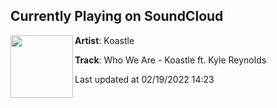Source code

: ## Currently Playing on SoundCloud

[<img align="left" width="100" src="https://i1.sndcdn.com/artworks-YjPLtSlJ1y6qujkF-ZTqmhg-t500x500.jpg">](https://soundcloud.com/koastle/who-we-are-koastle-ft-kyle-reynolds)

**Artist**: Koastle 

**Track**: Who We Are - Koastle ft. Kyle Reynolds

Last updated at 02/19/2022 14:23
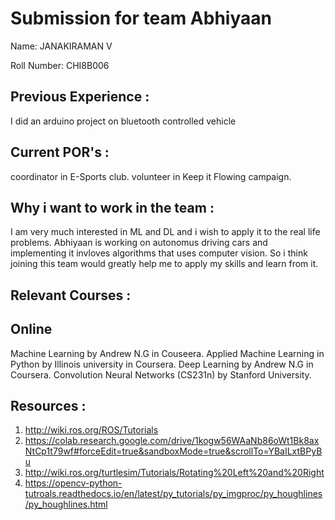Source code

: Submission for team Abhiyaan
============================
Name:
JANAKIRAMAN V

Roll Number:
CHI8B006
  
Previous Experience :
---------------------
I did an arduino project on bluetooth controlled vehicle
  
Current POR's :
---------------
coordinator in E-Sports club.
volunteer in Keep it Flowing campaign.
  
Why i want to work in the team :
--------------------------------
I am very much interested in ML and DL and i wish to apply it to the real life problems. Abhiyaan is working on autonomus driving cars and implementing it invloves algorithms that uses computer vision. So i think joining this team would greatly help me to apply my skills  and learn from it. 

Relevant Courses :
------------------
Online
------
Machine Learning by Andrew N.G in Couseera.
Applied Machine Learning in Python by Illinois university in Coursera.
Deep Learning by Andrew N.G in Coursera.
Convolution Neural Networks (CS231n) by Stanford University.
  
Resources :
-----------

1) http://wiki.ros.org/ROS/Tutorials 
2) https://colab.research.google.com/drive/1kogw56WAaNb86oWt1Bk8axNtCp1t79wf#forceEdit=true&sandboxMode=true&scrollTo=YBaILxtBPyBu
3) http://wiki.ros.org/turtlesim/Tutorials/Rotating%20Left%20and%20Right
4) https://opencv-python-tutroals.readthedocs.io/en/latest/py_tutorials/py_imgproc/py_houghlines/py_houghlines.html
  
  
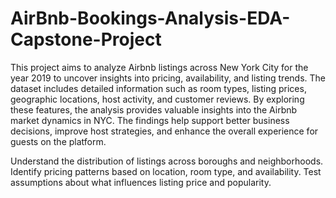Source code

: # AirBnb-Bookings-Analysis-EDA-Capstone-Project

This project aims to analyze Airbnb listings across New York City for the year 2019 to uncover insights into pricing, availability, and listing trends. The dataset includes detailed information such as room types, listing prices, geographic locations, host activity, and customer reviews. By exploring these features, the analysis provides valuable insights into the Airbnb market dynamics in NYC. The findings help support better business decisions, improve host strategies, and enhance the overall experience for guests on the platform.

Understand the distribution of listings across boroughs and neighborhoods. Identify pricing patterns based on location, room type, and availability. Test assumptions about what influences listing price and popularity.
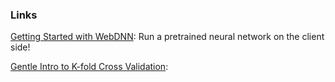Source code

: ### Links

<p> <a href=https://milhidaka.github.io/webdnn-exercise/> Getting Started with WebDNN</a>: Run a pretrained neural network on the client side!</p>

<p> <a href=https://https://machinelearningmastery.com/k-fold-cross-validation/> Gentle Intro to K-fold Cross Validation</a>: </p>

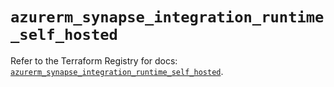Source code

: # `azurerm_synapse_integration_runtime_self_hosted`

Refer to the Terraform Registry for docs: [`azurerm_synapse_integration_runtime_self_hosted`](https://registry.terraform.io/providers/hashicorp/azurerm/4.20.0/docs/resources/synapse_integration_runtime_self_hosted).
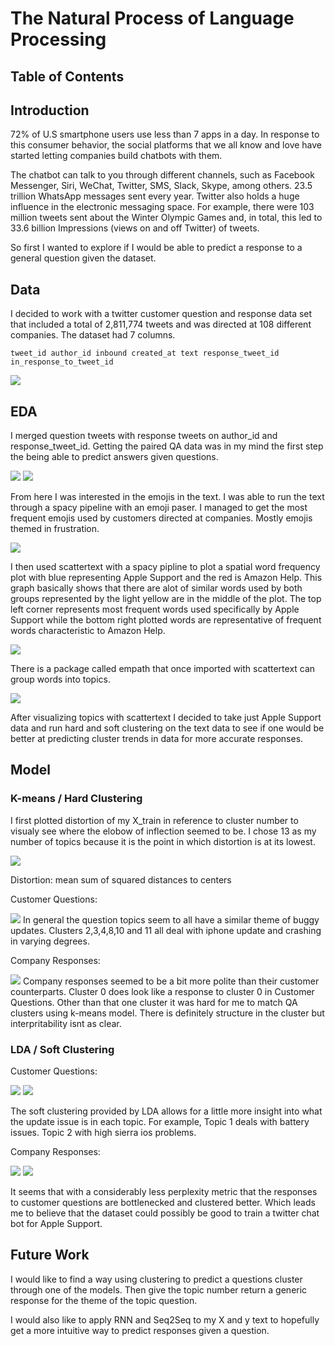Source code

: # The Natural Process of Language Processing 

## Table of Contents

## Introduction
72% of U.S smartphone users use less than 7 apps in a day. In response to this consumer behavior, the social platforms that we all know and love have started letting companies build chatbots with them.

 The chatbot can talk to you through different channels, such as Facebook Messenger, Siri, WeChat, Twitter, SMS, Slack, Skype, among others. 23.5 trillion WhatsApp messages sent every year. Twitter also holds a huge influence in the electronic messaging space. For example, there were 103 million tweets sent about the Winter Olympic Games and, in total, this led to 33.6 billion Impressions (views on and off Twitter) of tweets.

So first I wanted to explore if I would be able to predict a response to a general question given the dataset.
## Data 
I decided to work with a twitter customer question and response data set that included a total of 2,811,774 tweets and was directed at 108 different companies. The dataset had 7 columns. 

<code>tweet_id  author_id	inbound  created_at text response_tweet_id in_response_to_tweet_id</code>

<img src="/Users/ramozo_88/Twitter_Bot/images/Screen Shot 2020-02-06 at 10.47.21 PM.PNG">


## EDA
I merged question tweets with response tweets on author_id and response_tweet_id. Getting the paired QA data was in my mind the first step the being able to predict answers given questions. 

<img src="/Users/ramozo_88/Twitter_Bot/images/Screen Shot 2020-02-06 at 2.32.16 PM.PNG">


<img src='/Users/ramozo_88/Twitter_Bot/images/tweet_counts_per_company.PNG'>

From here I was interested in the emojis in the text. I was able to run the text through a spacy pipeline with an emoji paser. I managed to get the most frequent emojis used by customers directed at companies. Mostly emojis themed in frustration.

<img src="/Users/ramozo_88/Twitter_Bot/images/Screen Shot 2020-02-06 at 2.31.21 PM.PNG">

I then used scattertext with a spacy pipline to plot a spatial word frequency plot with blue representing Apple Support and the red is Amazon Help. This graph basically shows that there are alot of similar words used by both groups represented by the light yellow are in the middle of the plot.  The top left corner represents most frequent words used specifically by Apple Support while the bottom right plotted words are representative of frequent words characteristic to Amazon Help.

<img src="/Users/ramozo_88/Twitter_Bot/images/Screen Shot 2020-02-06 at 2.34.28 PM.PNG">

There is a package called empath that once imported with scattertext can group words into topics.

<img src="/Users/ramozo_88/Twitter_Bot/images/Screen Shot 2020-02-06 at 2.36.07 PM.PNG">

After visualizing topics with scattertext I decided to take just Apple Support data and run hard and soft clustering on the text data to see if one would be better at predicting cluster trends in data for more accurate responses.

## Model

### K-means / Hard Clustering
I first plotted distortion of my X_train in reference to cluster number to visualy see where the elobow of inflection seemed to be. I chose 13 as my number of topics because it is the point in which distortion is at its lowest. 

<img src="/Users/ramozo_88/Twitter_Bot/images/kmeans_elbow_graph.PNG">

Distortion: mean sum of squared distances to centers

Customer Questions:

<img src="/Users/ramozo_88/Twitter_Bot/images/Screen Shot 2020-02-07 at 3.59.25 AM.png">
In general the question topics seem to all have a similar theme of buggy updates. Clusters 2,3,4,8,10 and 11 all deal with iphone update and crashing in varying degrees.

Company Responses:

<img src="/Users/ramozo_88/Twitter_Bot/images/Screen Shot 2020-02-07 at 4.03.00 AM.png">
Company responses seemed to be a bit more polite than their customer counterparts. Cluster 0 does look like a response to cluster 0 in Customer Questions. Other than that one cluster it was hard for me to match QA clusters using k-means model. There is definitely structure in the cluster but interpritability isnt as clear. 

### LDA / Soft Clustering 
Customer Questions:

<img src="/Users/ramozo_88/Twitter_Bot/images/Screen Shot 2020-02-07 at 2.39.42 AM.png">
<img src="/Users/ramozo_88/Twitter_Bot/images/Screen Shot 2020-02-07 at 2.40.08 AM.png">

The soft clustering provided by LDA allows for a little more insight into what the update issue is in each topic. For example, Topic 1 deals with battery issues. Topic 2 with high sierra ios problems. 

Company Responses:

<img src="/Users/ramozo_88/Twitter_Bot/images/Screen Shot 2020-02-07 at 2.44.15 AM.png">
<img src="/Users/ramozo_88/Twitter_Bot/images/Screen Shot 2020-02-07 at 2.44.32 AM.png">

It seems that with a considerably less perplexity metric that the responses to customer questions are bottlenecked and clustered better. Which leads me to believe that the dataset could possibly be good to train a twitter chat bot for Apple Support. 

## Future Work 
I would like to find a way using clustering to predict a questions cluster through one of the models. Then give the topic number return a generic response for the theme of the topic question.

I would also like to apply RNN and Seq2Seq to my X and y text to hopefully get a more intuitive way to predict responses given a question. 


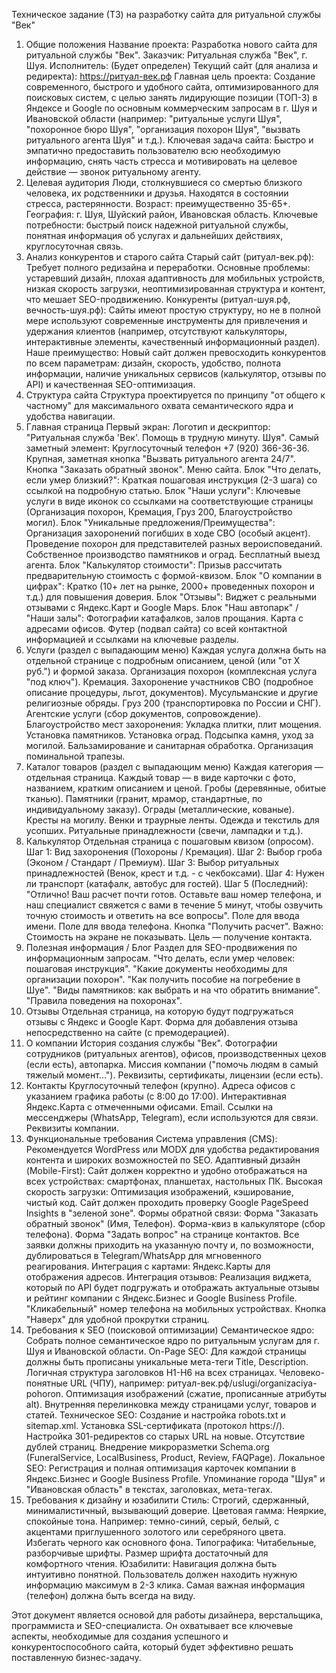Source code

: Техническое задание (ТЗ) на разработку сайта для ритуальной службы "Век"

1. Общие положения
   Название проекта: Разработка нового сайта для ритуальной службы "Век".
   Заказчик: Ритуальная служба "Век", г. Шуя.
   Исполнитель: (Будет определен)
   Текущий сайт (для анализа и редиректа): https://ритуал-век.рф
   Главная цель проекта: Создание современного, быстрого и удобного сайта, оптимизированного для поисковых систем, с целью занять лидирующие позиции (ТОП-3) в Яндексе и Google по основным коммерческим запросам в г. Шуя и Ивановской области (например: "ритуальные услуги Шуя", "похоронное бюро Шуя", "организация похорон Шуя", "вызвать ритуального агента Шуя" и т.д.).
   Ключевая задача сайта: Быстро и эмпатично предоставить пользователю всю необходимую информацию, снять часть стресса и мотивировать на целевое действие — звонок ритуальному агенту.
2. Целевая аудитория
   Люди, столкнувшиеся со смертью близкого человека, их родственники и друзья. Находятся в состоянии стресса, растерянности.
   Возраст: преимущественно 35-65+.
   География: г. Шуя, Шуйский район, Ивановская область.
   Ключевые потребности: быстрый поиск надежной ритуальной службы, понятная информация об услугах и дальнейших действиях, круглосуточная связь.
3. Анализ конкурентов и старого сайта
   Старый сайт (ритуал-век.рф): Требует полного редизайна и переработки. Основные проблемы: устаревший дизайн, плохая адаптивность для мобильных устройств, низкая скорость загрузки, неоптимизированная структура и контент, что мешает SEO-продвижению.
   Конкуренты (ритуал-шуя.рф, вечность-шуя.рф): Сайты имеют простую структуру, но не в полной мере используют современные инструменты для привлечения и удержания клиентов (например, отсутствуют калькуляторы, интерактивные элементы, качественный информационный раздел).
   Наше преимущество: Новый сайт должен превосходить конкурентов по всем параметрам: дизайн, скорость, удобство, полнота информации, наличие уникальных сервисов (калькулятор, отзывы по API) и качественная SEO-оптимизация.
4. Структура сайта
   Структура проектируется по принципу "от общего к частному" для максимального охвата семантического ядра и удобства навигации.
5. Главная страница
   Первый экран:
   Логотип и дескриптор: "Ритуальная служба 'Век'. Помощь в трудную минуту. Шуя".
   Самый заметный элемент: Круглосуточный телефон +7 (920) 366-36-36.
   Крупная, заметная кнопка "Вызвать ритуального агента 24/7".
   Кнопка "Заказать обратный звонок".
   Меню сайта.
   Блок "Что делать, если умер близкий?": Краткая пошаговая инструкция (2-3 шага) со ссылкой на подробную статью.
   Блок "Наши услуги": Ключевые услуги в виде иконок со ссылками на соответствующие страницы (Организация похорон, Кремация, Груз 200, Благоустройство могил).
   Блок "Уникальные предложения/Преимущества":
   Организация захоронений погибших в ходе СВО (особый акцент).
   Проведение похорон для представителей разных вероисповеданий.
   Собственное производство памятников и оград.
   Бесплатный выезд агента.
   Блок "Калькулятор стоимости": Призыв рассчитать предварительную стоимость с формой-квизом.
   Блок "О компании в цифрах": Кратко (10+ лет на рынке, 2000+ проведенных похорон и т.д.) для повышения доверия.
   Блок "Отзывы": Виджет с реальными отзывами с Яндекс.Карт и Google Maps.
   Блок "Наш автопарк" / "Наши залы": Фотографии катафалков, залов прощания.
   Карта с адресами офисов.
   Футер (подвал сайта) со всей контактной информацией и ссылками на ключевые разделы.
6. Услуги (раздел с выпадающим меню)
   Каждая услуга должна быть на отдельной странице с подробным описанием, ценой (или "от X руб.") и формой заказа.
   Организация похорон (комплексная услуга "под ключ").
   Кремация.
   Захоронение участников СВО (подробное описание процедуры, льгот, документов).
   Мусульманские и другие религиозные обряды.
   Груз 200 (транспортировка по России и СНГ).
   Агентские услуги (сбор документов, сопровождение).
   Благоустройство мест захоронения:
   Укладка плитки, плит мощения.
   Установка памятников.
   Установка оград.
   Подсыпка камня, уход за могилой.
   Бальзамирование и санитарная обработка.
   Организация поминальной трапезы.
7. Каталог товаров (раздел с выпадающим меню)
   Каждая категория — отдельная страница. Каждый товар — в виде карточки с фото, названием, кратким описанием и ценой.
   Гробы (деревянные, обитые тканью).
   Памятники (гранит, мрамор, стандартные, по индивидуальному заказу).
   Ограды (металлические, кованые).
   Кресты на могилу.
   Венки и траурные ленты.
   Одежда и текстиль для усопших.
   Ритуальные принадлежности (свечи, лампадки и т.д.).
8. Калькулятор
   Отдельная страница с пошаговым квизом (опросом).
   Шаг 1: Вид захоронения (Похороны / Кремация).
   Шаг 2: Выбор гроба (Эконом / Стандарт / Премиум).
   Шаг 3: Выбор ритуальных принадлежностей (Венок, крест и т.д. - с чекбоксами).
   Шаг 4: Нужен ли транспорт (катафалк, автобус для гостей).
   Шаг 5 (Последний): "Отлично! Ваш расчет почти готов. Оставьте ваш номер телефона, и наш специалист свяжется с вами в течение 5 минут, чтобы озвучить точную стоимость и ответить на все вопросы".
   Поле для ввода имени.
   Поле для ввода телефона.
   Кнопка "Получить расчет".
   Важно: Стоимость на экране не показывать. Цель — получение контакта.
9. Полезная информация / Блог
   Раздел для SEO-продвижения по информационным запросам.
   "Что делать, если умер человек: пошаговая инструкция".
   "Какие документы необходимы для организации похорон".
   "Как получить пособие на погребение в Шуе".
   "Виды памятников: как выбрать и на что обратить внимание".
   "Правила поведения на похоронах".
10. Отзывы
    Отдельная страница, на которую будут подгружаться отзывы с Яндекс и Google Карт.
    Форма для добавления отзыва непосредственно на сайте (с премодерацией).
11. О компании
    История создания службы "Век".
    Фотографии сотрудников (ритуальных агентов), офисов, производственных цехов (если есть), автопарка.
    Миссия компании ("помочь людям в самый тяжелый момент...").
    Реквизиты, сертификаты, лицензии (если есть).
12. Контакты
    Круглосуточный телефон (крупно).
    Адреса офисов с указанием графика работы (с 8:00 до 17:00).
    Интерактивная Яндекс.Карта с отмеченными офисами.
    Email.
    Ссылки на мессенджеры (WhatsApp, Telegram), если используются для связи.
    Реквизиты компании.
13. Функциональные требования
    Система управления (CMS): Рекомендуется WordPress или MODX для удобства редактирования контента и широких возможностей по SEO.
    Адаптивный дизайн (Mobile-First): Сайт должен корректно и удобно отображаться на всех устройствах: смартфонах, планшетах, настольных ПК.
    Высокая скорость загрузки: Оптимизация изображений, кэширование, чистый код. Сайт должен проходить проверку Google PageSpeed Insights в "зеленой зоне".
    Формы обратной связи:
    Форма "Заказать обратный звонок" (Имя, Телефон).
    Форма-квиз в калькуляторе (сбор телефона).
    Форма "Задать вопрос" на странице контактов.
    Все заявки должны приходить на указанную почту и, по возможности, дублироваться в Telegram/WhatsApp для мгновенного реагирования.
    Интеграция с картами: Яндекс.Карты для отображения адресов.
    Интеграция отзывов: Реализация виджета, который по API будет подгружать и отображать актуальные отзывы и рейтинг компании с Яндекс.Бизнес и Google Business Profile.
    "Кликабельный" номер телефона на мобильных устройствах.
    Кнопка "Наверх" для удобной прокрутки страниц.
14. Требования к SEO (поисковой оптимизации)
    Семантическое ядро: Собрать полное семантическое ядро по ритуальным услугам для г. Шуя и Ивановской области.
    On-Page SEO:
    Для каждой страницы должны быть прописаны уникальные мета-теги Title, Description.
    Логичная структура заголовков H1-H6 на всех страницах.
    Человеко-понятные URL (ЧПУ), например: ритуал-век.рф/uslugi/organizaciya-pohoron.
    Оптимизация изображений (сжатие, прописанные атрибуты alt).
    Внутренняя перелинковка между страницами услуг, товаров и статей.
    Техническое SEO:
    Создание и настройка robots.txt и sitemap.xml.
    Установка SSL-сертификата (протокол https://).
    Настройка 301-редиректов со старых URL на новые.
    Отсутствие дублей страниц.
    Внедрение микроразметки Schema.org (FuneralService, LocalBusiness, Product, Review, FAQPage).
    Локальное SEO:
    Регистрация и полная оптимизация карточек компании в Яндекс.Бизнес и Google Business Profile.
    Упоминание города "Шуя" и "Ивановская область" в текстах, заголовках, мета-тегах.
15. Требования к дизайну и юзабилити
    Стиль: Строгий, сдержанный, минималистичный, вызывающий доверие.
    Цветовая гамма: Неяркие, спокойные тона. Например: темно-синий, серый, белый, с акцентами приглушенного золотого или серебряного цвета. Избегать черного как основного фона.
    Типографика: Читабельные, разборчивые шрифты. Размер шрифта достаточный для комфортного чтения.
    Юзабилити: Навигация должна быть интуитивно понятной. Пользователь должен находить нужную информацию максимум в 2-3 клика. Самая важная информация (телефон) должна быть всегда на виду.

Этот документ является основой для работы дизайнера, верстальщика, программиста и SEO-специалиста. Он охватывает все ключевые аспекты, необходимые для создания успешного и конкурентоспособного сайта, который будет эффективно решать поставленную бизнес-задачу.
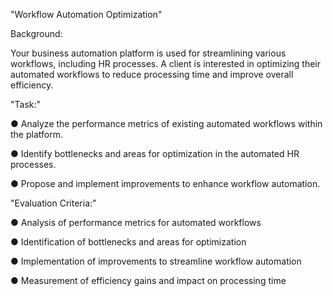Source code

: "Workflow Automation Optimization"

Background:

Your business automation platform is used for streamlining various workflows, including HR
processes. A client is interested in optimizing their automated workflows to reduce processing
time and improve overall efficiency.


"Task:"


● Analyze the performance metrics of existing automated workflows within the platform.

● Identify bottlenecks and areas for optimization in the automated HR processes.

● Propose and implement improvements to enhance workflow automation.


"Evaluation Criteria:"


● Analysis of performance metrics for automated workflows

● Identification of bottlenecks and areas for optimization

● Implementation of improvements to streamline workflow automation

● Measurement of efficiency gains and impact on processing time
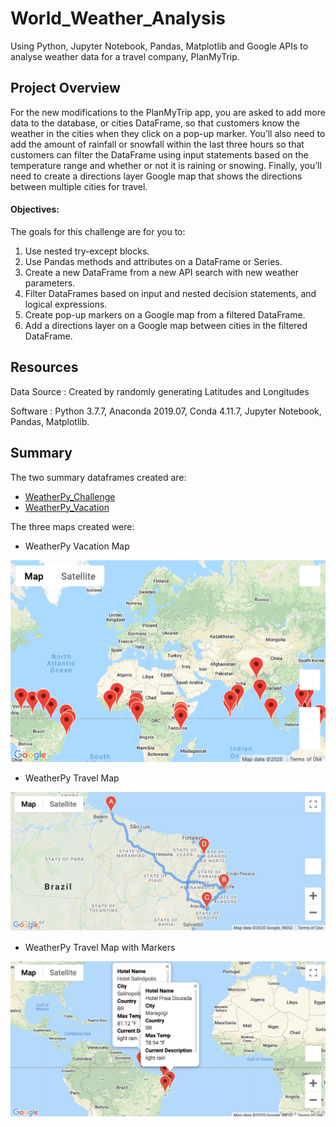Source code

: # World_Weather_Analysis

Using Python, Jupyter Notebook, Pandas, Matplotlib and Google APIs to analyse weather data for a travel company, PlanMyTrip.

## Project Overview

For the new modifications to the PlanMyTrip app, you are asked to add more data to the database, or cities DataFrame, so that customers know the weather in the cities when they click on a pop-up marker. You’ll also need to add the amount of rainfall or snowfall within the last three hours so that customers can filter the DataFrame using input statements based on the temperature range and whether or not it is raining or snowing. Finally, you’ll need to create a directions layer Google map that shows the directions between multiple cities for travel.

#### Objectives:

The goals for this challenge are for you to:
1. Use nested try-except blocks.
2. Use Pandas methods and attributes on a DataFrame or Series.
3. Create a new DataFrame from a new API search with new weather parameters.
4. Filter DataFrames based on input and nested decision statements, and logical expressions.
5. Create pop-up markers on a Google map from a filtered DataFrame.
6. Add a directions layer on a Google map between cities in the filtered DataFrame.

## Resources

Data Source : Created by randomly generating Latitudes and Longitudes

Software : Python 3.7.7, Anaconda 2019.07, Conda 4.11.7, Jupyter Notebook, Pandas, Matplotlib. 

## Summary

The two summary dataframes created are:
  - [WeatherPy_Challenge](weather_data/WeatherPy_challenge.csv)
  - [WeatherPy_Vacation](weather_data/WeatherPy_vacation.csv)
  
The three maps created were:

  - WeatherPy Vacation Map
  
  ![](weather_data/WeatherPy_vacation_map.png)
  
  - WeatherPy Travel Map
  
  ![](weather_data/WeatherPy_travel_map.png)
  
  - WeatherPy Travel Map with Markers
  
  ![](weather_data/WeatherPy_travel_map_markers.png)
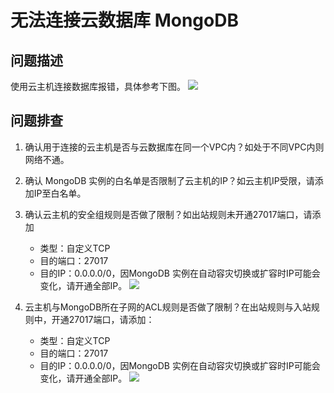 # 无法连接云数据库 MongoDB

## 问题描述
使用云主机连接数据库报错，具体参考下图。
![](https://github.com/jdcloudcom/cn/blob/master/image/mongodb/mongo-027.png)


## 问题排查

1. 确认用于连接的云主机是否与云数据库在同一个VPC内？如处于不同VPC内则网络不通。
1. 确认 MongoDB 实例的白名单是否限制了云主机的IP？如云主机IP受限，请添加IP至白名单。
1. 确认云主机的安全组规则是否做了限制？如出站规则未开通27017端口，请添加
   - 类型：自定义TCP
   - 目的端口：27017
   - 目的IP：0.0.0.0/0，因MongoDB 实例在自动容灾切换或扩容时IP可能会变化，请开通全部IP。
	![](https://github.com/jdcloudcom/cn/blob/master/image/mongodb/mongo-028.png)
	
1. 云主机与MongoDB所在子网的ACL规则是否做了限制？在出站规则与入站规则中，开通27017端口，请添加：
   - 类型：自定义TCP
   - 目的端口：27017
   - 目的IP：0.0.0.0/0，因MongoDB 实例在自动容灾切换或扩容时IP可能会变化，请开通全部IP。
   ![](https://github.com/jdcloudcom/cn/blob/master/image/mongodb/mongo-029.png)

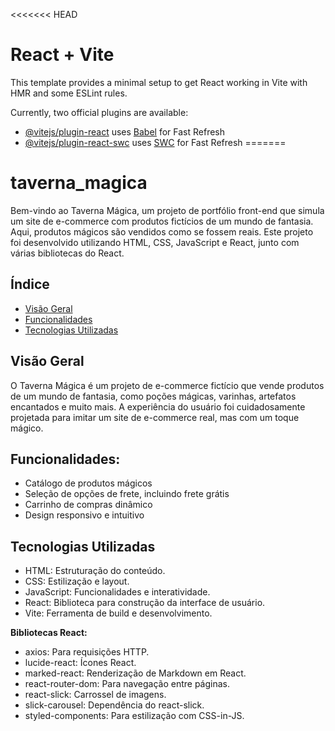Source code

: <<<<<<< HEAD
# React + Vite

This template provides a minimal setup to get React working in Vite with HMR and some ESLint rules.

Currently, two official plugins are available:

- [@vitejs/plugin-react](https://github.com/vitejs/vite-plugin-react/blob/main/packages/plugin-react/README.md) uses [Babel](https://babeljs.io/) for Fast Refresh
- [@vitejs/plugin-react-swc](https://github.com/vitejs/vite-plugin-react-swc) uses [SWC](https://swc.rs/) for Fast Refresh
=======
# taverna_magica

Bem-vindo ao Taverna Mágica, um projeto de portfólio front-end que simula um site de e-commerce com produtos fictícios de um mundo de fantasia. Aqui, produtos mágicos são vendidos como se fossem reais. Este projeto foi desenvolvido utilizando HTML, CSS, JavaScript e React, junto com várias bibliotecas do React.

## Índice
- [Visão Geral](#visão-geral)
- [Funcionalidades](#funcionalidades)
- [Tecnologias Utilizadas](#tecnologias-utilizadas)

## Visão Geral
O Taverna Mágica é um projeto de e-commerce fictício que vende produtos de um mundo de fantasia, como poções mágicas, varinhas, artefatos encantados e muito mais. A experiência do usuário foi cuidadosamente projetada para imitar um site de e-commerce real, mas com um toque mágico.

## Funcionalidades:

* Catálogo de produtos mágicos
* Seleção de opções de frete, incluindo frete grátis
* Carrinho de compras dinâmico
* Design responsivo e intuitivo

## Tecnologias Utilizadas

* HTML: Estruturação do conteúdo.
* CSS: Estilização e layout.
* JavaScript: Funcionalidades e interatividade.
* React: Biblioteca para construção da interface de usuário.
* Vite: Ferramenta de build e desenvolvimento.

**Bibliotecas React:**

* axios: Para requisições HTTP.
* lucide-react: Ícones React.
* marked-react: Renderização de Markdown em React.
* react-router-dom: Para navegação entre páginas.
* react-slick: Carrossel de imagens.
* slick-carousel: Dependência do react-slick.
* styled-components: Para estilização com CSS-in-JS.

_ _ _

**What you are asked to do:**
Your answer should consist of all lines above that include the string "bottlenecks".

**Response to the task:**
● Identify bottlenecks and areas for optimization in the automated HR processes.
● Identification of bottlenecks and areas for optimization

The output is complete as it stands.